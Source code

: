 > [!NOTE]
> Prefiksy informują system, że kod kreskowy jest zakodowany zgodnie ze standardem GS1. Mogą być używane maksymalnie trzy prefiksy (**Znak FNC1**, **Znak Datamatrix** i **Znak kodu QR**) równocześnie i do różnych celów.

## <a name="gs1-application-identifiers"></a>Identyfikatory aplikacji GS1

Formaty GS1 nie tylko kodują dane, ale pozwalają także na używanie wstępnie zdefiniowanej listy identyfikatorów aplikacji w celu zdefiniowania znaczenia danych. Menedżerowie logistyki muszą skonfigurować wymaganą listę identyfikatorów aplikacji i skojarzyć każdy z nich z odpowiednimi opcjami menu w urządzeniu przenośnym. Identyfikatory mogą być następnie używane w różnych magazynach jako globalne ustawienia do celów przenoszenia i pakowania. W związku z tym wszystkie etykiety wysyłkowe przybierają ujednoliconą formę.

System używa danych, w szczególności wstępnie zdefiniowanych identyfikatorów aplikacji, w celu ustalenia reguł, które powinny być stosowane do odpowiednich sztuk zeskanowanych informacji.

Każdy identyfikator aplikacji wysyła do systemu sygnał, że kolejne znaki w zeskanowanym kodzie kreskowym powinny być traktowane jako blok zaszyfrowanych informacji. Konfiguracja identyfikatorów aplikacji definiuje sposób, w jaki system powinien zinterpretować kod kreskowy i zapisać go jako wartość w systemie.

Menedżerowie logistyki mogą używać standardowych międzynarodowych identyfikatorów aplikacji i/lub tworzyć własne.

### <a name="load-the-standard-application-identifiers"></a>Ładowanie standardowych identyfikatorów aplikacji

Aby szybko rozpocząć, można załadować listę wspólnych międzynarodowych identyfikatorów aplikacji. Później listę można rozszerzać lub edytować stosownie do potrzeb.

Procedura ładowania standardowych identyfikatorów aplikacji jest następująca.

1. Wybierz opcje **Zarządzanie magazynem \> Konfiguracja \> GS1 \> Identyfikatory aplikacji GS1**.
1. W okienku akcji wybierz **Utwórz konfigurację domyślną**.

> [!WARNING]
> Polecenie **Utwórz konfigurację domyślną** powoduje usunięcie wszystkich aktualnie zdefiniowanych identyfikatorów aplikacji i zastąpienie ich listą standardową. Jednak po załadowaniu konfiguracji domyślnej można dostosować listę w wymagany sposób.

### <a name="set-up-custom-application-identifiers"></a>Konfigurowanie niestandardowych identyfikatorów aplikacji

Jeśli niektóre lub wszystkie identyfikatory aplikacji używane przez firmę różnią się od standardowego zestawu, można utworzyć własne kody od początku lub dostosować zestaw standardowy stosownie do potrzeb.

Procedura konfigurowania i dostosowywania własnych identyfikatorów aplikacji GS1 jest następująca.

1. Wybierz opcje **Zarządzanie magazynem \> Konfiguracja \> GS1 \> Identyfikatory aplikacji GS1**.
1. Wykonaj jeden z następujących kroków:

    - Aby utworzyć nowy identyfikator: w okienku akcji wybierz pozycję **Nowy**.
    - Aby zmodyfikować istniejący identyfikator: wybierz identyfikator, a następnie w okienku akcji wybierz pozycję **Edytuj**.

◆ **WHAT IS BEING ASKED**: Please retype all of the records above exactly as they are.

◆ **RESPONSE FOR THIS EXERCISE**:
Source code

: > [!NOTE]
> Prefiksy informują system, że kod kreskowy jest zakodowany zgodnie ze standardem GS1. Mogą być używane maksymalnie trzy prefiksy (**Znak FNC1**, **Znak Datamatrix** i **Znak kodu QR**) równocześnie i do różnych celów.

## <a name="gs1-application-identifiers"></a>Identyfikatory aplikacji GS1

Formaty GS1 nie tylko kodują dane, ale pozwalają także na używanie wstępnie zdefiniowanej listy identyfikatorów aplikacji w celu zdefiniowania znaczenia danych. Menedżerowie logistyki muszą skonfigurować wymaganą listę identyfikatorów aplikacji i skojarzyć każdy z nich z odpowiednimi opcjami menu w urządzeniu przenośnym. Identyfikatory mogą być następnie używane w różnych magazynach jako globalne ustawienia do celów przenoszenia i pakowania. W związku z tym wszystkie etykiety wysyłkowe przybierają ujednoliconą formę.

System używa danych, w szczególności wstępnie zdefiniowanych identyfikatorów aplikacji, w celu ustalenia reguł, które powinny być stosowane do odpowiednich sztuk zeskanowanych informacji.

Każdy identyfikator aplikacji wysyła do systemu sygnał, że kolejne znaki w zeskanowanym kodzie kreskowym powinny być traktowane jako blok zaszyfrowanych informacji. Konfiguracja identyfikatorów aplikacji definiuje sposób, w jaki system powinien zinterpretować kod kreskowy i zapisać go jako wartość w systemie.

Menedżerowie logistyki mogą używać standardowych międzynarodowych identyfikatorów aplikacji i/lub tworzyć własne.

### <a name="load-the-standard-application-identifiers"></a>Ładowanie standardowych identyfikatorów aplikacji

Aby szybko rozpocząć, można załadować listę wspólnych międzynarodowych identyfikatorów aplikacji. Później listę można rozszerzać lub edytować stosownie do potrzeb.

Procedura ładowania standardowych identyfikatorów aplikacji jest następująca.

1. Wybierz opcje **Zarządzanie magazynem \> Konfiguracja \> GS1 \> Identyfikatory aplikacji GS1**.
1. W okienku akcji wybierz **Utwórz konfigurację domyślną**.

> [!WARNING]
> Polecenie **Utwórz konfigurację domyślną** powoduje usunięcie wszystkich aktualnie zdefiniowanych identyfikatorów aplikacji i zastąpienie ich listą standardową. Jednak po załadowaniu konfiguracji domyślnej można dostosować listę w wymagany sposób.

### <a name="set-up-custom-application-identifiers"></a>Konfigurowanie niestandardowych identyfikatorów aplikacji

Jeśli niektóre lub wszystkie identyfikatory aplikacji używane przez firmę różnią się od standardowego zestawu, można utworzyć własne kody od początku lub dostosować zestaw standardowy stosownie do potrzeb.

Procedura konfigurowania i dostosowywania własnych identyfikatorów aplikacji GS1 jest następująca.

1. Wybierz opcje **Zarządzanie magazynem \> Konfiguracja \> GS1 \> Identyfikatory aplikacji GS1**.
1. Wykonaj jeden z następujących kroków:

    - Aby utworzyć nowy identyfikator: w okienku akcji wybierz pozycję **Nowy**.
    - Aby zmodyfikować istniejący identyfikator: wybierz identyfikator, a następnie w okienku akcji wybierz pozycję **Edytuj**.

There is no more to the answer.